[Document images with source code]
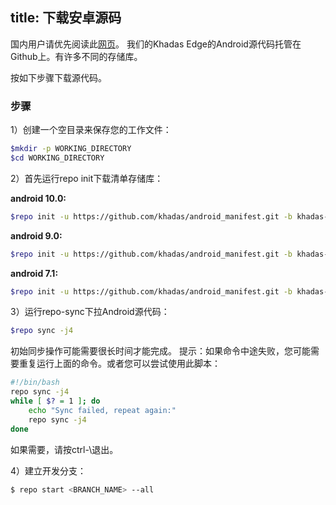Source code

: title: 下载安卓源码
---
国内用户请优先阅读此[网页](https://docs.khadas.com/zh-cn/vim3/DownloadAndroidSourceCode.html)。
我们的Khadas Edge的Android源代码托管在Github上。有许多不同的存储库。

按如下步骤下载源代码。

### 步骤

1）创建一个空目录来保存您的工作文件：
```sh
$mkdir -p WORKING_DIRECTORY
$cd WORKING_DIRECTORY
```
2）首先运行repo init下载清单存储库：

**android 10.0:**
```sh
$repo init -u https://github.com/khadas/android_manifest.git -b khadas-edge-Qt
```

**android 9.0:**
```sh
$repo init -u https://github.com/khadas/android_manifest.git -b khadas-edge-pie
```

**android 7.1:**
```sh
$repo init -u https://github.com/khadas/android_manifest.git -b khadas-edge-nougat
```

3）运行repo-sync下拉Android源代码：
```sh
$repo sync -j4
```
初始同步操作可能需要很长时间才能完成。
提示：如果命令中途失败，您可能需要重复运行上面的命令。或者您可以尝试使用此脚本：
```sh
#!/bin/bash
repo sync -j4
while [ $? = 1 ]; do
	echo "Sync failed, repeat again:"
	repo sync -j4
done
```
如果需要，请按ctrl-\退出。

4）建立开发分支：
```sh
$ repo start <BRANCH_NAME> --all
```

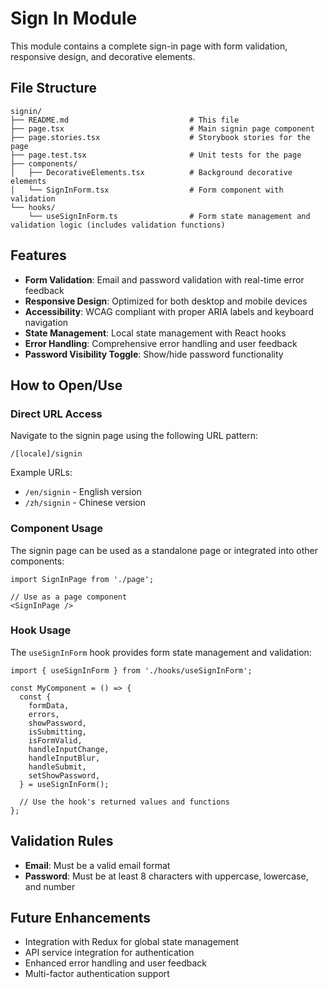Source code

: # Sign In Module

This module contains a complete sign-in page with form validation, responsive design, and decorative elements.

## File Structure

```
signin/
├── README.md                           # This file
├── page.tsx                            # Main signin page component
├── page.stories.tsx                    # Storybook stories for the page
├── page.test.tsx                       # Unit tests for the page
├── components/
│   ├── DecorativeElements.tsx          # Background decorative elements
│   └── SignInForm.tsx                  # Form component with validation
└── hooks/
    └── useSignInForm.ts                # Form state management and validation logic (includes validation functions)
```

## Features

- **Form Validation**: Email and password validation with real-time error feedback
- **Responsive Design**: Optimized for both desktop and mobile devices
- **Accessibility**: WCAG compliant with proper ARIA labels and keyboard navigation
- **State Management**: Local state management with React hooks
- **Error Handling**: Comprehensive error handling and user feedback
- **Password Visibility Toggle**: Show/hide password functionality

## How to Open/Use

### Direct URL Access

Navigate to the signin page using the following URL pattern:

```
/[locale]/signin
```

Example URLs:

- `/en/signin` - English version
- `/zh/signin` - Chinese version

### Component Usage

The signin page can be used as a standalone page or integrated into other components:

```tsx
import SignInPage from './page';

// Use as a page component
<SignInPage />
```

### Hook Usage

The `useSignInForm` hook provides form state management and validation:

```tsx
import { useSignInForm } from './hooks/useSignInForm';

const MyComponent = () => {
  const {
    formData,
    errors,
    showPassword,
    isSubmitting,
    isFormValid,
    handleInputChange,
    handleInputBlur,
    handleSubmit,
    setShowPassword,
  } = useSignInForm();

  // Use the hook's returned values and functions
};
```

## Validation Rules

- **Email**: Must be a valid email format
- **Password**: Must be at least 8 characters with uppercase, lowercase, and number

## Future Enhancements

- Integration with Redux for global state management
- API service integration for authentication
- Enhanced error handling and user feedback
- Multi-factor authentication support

## WHAT THE TASK REQUIRES
Show each line of the data that contains the string "https".

## SOLUTION
国内用户请优先阅读此[网页](https://docs.khadas.com/zh-cn/vim3/DownloadAndroidSourceCode.html)。
$repo init -u https://github.com/khadas/android_manifest.git -b khadas-edge-Qt
$repo init -u https://github.com/khadas/android_manifest.git -b khadas-edge-pie
$repo init -u https://github.com/khadas/android_manifest.git -b khadas-edge-nougat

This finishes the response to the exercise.